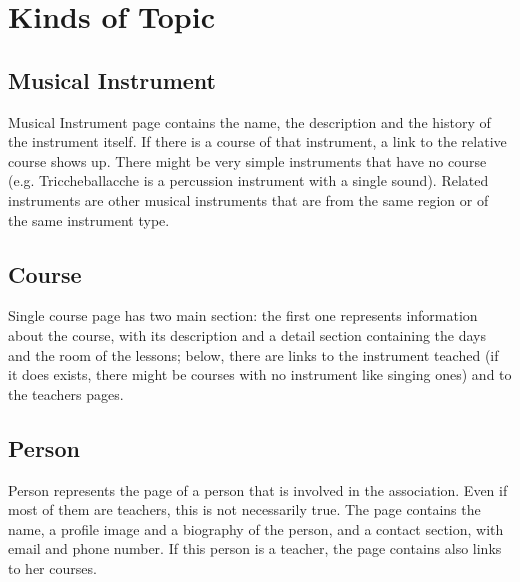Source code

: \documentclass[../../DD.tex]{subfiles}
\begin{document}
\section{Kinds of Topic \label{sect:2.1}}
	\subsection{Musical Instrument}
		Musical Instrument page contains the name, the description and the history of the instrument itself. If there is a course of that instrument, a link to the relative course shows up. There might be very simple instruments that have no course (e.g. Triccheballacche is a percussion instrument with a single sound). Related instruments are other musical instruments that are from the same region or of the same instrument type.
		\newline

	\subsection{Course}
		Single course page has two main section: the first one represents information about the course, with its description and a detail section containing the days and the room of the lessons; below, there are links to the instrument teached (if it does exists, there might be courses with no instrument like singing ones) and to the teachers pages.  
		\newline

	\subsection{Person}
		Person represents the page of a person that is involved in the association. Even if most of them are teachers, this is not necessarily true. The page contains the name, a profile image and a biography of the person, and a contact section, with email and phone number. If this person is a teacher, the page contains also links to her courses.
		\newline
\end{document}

== Problem to work on ==
Exact copy, no pictures: reproduce every record as it stands.

== Solution ==
Source code

: \documentclass[../../DD.tex]{subfiles}
\begin{document}
\section{Kinds of Topic \label{sect:2.1}}
	\subsection{Musical Instrument}
		Musical Instrument page contains the name, the description and the history of the instrument itself. If there is a course of that instrument, a link to the relative course shows up. There might be very simple instruments that have no course (e.g. Triccheballacche is a percussion instrument with a single sound). Related instruments are other musical instruments that are from the same region or of the same instrument type.
		\newline

	\subsection{Course}
		Single course page has two main section: the first one represents information about the course, with its description and a detail section containing the days and the room of the lessons; below, there are links to the instrument teached (if it does exists, there might be courses with no instrument like singing ones) and to the teachers pages.  
		\newline

	\subsection{Person}
		Person represents the page of a person that is involved in the association. Even if most of them are teachers, this is not necessarily true. The page contains the name, a profile image and a biography of the person, and a contact section, with email and phone number. If this person is a teacher, the page contains also links to her courses.
		\newline
\end{document}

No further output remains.